The loan makes me aware of being tied to my country in a way that I kind of wish I wasn't, but then at the same time I'm not particularly intimidated by this.
It's a funny bit of chemistry.
The first two years after I left in 2010 followed a predictable pattern. I would think about my student loan once every few months, contemplate whether I should set a plan in action and then just forget about it, because that was by far the easier option and there were no immediate consequences either way.
But then the IRD started to go adopt a little more of what I'll call the "Soprano family henchman shaking down a bar owner who hasn't paid his protection money" approach.

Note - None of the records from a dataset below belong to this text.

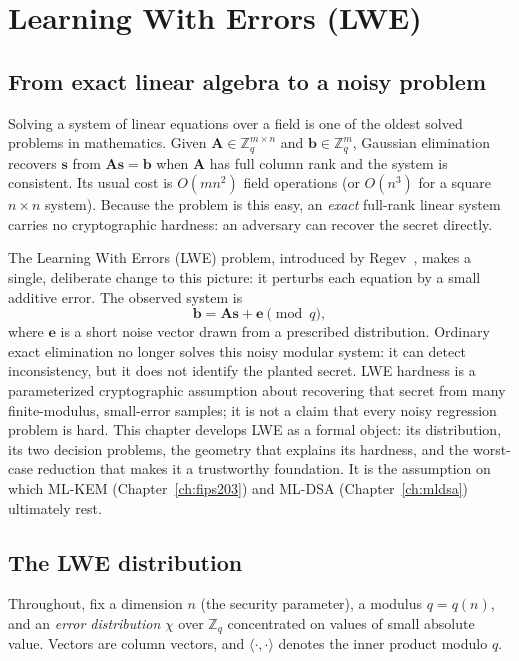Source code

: \chapter{Learning With Errors (LWE)}
\label{ch:lwe}

\section{From exact linear algebra to a noisy problem}

Solving a system of linear equations over a field is one of the oldest solved problems in mathematics. Given $\mathbf{A}\in\mathbb{Z}_q^{m\times n}$ and $\mathbf{b}\in\mathbb{Z}_q^{m}$, Gaussian elimination recovers $\mathbf{s}$ from $\mathbf{A}\mathbf{s}=\mathbf{b}$ when $\mathbf{A}$ has full column rank and the system is consistent. Its usual cost is $O(mn^2)$ field operations (or $O(n^3)$ for a square $n\times n$ system). Because the problem is this easy, an \emph{exact} full-rank linear system carries no cryptographic hardness: an adversary can recover the secret directly.

The Learning With Errors (LWE) problem, introduced by Regev~\cite{regev2009}, makes a single, deliberate change to this picture: it perturbs each equation by a small additive error. The observed system is
\[
\mathbf{b} = \mathbf{A}\mathbf{s} + \mathbf{e} \pmod q,
\]
where $\mathbf{e}$ is a short noise vector drawn from a prescribed distribution. Ordinary exact elimination no longer solves this noisy modular system: it can detect inconsistency, but it does not identify the planted secret. LWE hardness is a parameterized cryptographic assumption about recovering that secret from many finite-modulus, small-error samples; it is not a claim that every noisy regression problem is hard. This chapter develops LWE as a formal object: its distribution, its two decision problems, the geometry that explains its hardness, and the worst-case reduction that makes it a trustworthy foundation. It is the assumption on which ML-KEM (Chapter~\ref{ch:fips203}) and ML-DSA (Chapter~\ref{ch:mldsa}) ultimately rest.

\section{The LWE distribution}

Throughout, fix a dimension $n$ (the security parameter), a modulus $q=q(n)$, and an \emph{error distribution} $\chi$ over $\mathbb{Z}_q$ concentrated on values of small absolute value. Vectors are column vectors, and $\langle\cdot,\cdot\rangle$ denotes the inner product modulo $q$.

In August 2012, the New Zealand Herald quoted the director of the IRD, Katrina Williams, as saying that they would "sink" defaulters and could potentially begin initiating bankruptcy proceedings against people residing in Australia with overdue student loans.
Fairfax News followed up on this in November with a story about 14 Australian-based student loan borrowers who could be bankrupted or stripped of assets.
Now I have every faith that for New Zealand to initiate such proceedings against me in America would be a far more complicated issue, because Americans love both the notion of their own independence and extremely complex bureaucracy.
But my Mum and I still found ourselves pontificating on Skype one day about a hypothetical scenario where I would get stopped exiting New Zealand after my visit home in March and asked to pay a certain amount of money toward my loan. This, I should point out, is an entirely fictional (as far as I know) situation that my mother and I invented off the top of our heads.
But who knows?
The situation for me got a little creepier when due to the dark arts of the Internet every time I was on the Stuff.co.nz site (and most of the time when I was on any New Zealand webpage) the sidebars were filled with IRD ads encouraging me to repay my student loan as an expat. The ads featured a horrified woman, with a swiftly increasing meter in the background tracking her rapidly expanding debt.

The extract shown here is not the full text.